The task: Using the entries that follow, give only the number of lines with the word "Huyền" in them.

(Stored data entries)
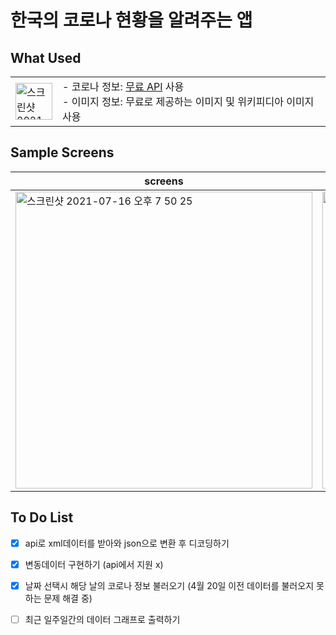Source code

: 
한국의 코로나 현황을 알려주는 앱
==

What Used
--

|||
|-|-|
|<img width="59" alt="스크린샷 2021-07-16 오전 2 55 25" src="https://user-images.githubusercontent.com/74492426/125834839-3fe552f7-dbe4-4e6b-abe6-82e770701815.png">|- 코로나 정보: [무료 API](https://www.data.go.kr/tcs/dss/selectApiDataDetailView.do?publicDataPk=15043376]) 사용<br> - 이미지 정보: 무료로 제공하는 이미지 및 위키피디아 이미지 사용|


Sample Screens
--

|screens||
|-----|-----|
|<img width="475" alt="스크린샷 2021-07-16 오후 7 50 25" src="https://user-images.githubusercontent.com/74492426/125936750-3da088b4-b737-408b-af50-21ef17fe9a8f.png">|<img width="475" alt="스크린샷 2021-07-16 오후 7 51 01" src="https://user-images.githubusercontent.com/74492426/125936831-fca69a28-2805-43ac-9547-8c76abdfaa6a.png">|







To Do List
--
- [x] api로 xml데이터를 받아와 json으로 변환 후 디코딩하기
- [x] 변동데이터 구현하기 (api에서 지원 x)
- [x] 날짜 선택시 해당 날의 코로나 정보 불러오기 (4월 20일 이전 데이터를 불러오지 못하는 문제 해결 중)
- [ ] 최근 일주일간의 데이터 그래프로 출력하기


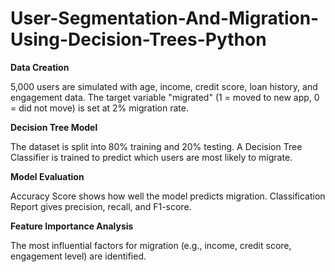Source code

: # User-Segmentation-And-Migration-Using-Decision-Trees-Python

**Data Creation**

5,000 users are simulated with age, income, credit score, loan history, and engagement data.
The target variable "migrated" (1 = moved to new app, 0 = did not move) is set at 2% migration rate.

**Decision Tree Model**

The dataset is split into 80% training and 20% testing.
A Decision Tree Classifier is trained to predict which users are most likely to migrate.

**Model Evaluation**

Accuracy Score shows how well the model predicts migration.
Classification Report gives precision, recall, and F1-score.

**Feature Importance Analysis**

The most influential factors for migration (e.g., income, credit score, engagement level) are identified.
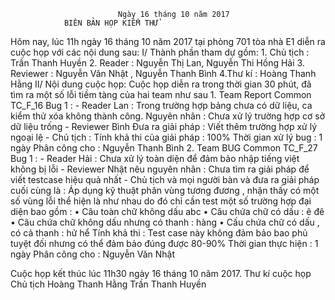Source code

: 							Ngày 16 tháng 10 năm 2017
				BIÊN BẢN HỌP KIỂM THỬ
Hôm nay, lúc 11h ngày 16 tháng 10 năm 2017 tại phòng 701 tòa nhà E1 diễn ra cuộc họp với các nội dung sau:
I/ Thành phần tham dự gồm:
	1. Chủ tịch : Trần Thanh Huyền
	2. Reader : Nguyễn Thị Lan, Nguyễn Thi Hồng Hải
	3. Reviewer : Nguyễn Văn Nhật , Nguyễn Thanh Bình
	4.Thư kí : Hoàng Thanh Hằng
II/ Nội dung cuộc họp: 
Cuộc họp diễn ra trong thời gian 30 phút, đã tìm ra một số lỗi tiềm tàng của hai team như sau
	1.	Team Report 
	Common TC_F_16
	Bug 1 : 
	- Reader Lan : 
		Trong trường hợp bảng chưa có dữ liệu, ca kiểm thử xóa không thành công.
		Nguyên nhân : Chưa xử lý trường hợp cơ sở dữ liệu trống
	- Reviewer Bình Đưa ra giải pháp :
 		Viết thêm trường hợp xử lý ngoại lệ
	- Chủ tịch : 
		Tính khả thi của giải pháp : 100%
		Thời gian xử lý bug : 1 ngày
		Phân công cho : Nguyễn Thanh Bình
	2.	Team BUG
	Common TC_F_27
	Bug 1 :
	- Reader Hải :  Chưa xử lý toàn diện để đảm bảo nhập tiếng việt không bị lỗi
	- Reviewer Nhật nêu nguyên nhân :
 		Chưa tìm ra giải pháp để viết testcase hiệu quả nhất
	- Chủ tịch và mọi người bàn và đưa ra giải pháp cuối cùng là :
 		Áp dụng kỹ thuật phân vùng tương đương , nhận thấy có một số vùng lỗi thể hiện là như nhau do đó chỉ cần test một số trường hợp đại diện bao gồm :
		•	Câu toàn chữ không dấu abc
		•	Câu chứa chữ có dấu : ê đê
		•	Câu chứa chữ không dấu nhưng có thanh : hàng
		•	Cấu chứa chữ có dấu , có cả thanh : hử hể
		Tính khả thi : Test case này không đảm bảo bao phủ tuyệt đối nhưng có thể đảm bảo đúng được 80-90%
		Thời gian thực hiện : 1 ngày
		Phân công cho : Nguyễn Văn Nhật

Cuộc họp kết thúc lúc 11h30 ngày 16 tháng 10 năm 2017.
	Thư kí cuộc họp							Chủ tịch
	Hoàng Thanh Hằng					Trần Thanh Huyền




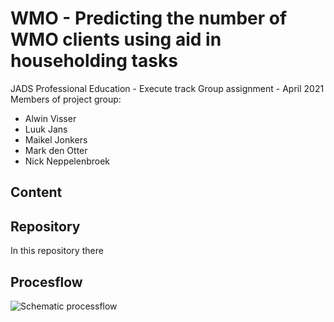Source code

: # WMO - Predicting the number of WMO clients using aid in householding tasks

JADS Professional Education - Execute track
Group assignment - April 2021
Members of project group:
- Alwin Visser
- Luuk Jans
- Maikel Jonkers
- Mark den Otter
- Nick Neppelenbroek

## Content

## Repository
In this repository there

## Procesflow
![Schematic processflow](../img/PROCESSFLOW.jpg?raw=true "Schematic procesflow")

Reply to the exercise: 2